Walter Magnus Runeberg (; 29 December 1838 – 23 December 1920)  was a Finnish neo-classical sculptor. He was the son of Finnish national epic poet Johan Ludvig Runeberg.

Biography

Runeberg was born in Porvoo as the eldest son of J. L. Runeberg and his wife, Fredrika Tengström. He studied at the Academy of Fine Arts, Helsinki, and with sculptor Carl Eneas Sjöstrand. From 1858 through 1869 he studied at the Royal Danish Academy of Fine Arts in Copenhagen under Herman Wilhelm Bissen, acquiring a clear influence from the neoclassical style of Bissen's master Bertel Thorvaldsen.
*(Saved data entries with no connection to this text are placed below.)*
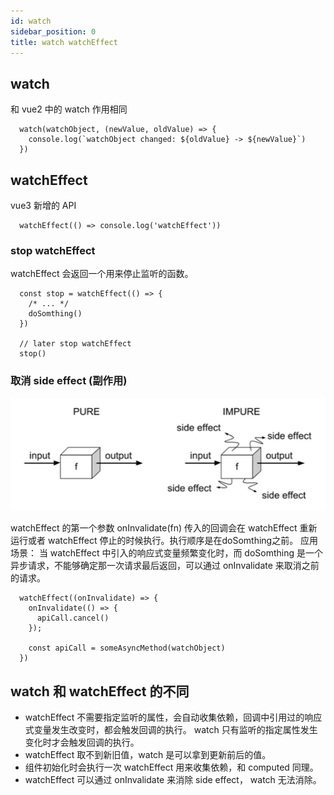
 ```yaml
---
id: watch
sidebar_position: 0
title: watch watchEffect
---
```


## watch
和 vue2 中的 watch 作用相同

```
  watch(watchObject, (newValue, oldValue) => {
    console.log(`watchObject changed: ${oldValue} -> ${newValue}`)
  })
```

## watchEffect
vue3 新增的 API

```
  watchEffect(() => console.log('watchEffect'))
```
### stop watchEffect
watchEffect 会返回一个用来停止监听的函数。
```
  const stop = watchEffect(() => {
    /* ... */
    doSomthing()
  })

  // later stop watchEffect
  stop()
```

### 取消 side effect (副作用)
![side effect](./img/side-effect.png)

watchEffect 的第一个参数 onInvalidate(fn) 传入的回调会在 watchEffect 重新运行或者 watchEffect 停止的时候执行。执行顺序是在doSomthing之前。
应用场景： 当 watchEffect 中引入的响应式变量频繁变化时，而 doSomthing 是一个异步请求，不能够确定那一次请求最后返回，可以通过 onInvalidate 来取消之前的请求。

```
  watchEffect((onInvalidate) => {
    onInvalidate(() => {
      apiCall.cancel()
    });
    
    const apiCall = someAsyncMethod(watchObject)
  })
```


## watch 和 watchEffect 的不同
- watchEffect 不需要指定监听的属性，会自动收集依赖，回调中引用过的响应式变量发生改变时，都会触发回调的执行。
  watch 只有监听的指定属性发生变化时才会触发回调的执行。
- watchEffect 取不到新旧值，watch 是可以拿到更新前后的值。
- 组件初始化时会执行一次 watchEffect 用来收集依赖，和 computed 同理。
- watchEffect 可以通过 onInvalidate 来消除 side effect， watch 无法消除。


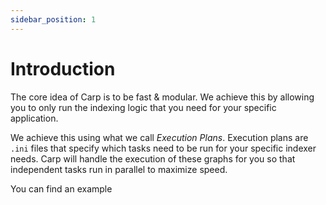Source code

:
 ```yaml
---
sidebar_position: 1
---
```


# Introduction

The core idea of Carp is to be fast & modular. We achieve this by allowing you to only run the indexing logic that you need for your specific application.

We achieve this using what we call _Execution Plans_. Execution plans are `.ini` files that specify which tasks need to be run for your specific indexer needs. Carp will handle the execution of these graphs for you so that independent tasks run in parallel to maximize speed.

You can find an example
He married Lina Elfving (1841–1916) in 1867. They had six children.

After periods living and working in Rome and Paris, Runeberg produced many of Helsinki's best-known examples of monumental public art.  The largest is the Alexander II Monument in Senate Square, a commission awarded jointly to Runeberg and sculptor Johannes Takanen, then completed by Runeberg after Takanen's death in 1885.  The pedestal features several allegorical figures.  Notably, the figure representing Law is a version of the Suomi-neito, the Finnish maiden, here cloaked in bearskin.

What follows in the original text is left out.